## [ASSIGNMENT]
Would you please copy every line below that includes the string "href"?

Saved data entries

>>>>

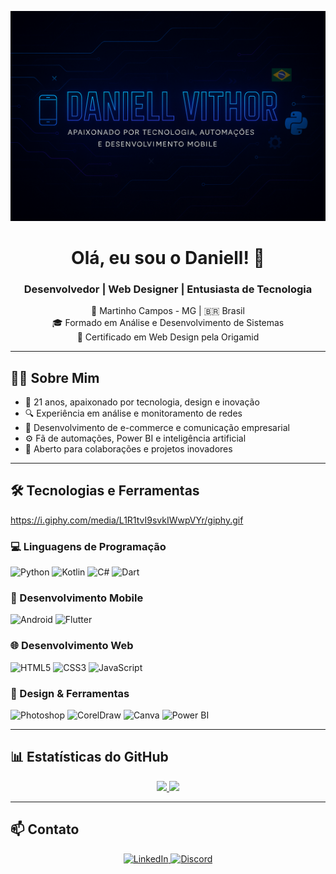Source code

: ![Banner](./Banner.png)

<h1 align="center">Olá, eu sou o Daniell! 👋</h1>

<h3 align="center">Desenvolvedor | Web Designer | Entusiasta de Tecnologia</h3>

<p align="center">
  📍 Martinho Campos - MG | 🇧🇷 Brasil<br>
  🎓 Formado em Análise e Desenvolvimento de Sistemas<br>
  🎨 Certificado em Web Design pela Origamid
</p>

---

## 👨‍💻 Sobre Mim

- 🧠 21 anos, apaixonado por tecnologia, design e inovação
- 🔍 Experiência em análise e monitoramento de redes
- 🛒 Desenvolvimento de e-commerce e comunicação empresarial
- ⚙️ Fã de automações, Power BI e inteligência artificial
- 🤝 Aberto para colaborações e projetos inovadores

---

## 🛠️ Tecnologias e Ferramentas

https://i.giphy.com/media/L1R1tvI9svkIWwpVYr/giphy.gif

### 💻 Linguagens de Programação
![Python](https://img.shields.io/badge/Python-3776AB?style=for-the-badge&logo=python&logoColor=white)
![Kotlin](https://img.shields.io/badge/Kotlin-7F52FF?style=for-the-badge&logo=kotlin&logoColor=white)
![C#](https://img.shields.io/badge/C%23-239120?style=for-the-badge&logo=c-sharp&logoColor=white)
![Dart](https://img.shields.io/badge/Dart-0175C2?style=for-the-badge&logo=dart&logoColor=white)

### 📱 Desenvolvimento Mobile
![Android](https://img.shields.io/badge/Android-3DDC84?style=for-the-badge&logo=android&logoColor=white)
![Flutter](https://img.shields.io/badge/Flutter-02569B?style=for-the-badge&logo=flutter&logoColor=white)

### 🌐 Desenvolvimento Web
![HTML5](https://img.shields.io/badge/HTML5-E34F26?style=for-the-badge&logo=html5&logoColor=white)
![CSS3](https://img.shields.io/badge/CSS3-1572B6?style=for-the-badge&logo=css3&logoColor=white)
![JavaScript](https://img.shields.io/badge/JavaScript-F7DF1E?style=for-the-badge&logo=javascript&logoColor=black)

### 🎨 Design & Ferramentas
![Photoshop](https://img.shields.io/badge/Adobe%20Photoshop-31A8FF?style=for-the-badge&logo=adobe-photoshop&logoColor=white)
![CorelDraw](https://img.shields.io/badge/CorelDraw-FF6600?style=for-the-badge&logo=coreldraw&logoColor=white)
![Canva](https://img.shields.io/badge/Canva-00C4CC?style=for-the-badge&logo=canva&logoColor=white)
![Power BI](https://img.shields.io/badge/Power_BI-F2C811?style=for-the-badge&logo=powerbi&logoColor=black)

---

## 📊 Estatísticas do GitHub

<div align="center">
  <a href="https://github.com/WebSun-DEV">
    <img height="180em" src="https://github-readme-stats.vercel.app/api?username=WebSun-DEV&show_icons=true&theme=dracula&include_all_commits=true&count_private=true&hide=issues"/>
    <img height="180em" src="https://github-readme-stats.vercel.app/api/top-langs/?username=WebSun-DEV&layout=compact&langs_count=7&theme=dracula&hide=procfile"/>
  </a>
</div>

---

## 📫 Contato

<p align="center">
  <a href="https://www.linkedin.com/in/daniellvithor" target="_blank">
    <img src="https://img.shields.io/badge/LinkedIn-0077B5?style=for-the-badge&logo=linkedin&logoColor=white" alt="LinkedIn"/>
  </a>
  <a href="https://discord.com/users/mineirox" target="_blank">
    <img src="https://img.shields.io/badge/Discord-5865F2?style=for-the-badge&logo=discord&logoColor=white" alt="Discord"/>
  </a>
</p>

<<<<

## [EXERCISE OUTPUT]
  <a href="https://github.com/WebSun-DEV">
  <a href="https://www.linkedin.com/in/daniellvithor" target="_blank">
  <a href="https://discord.com/users/mineirox" target="_blank">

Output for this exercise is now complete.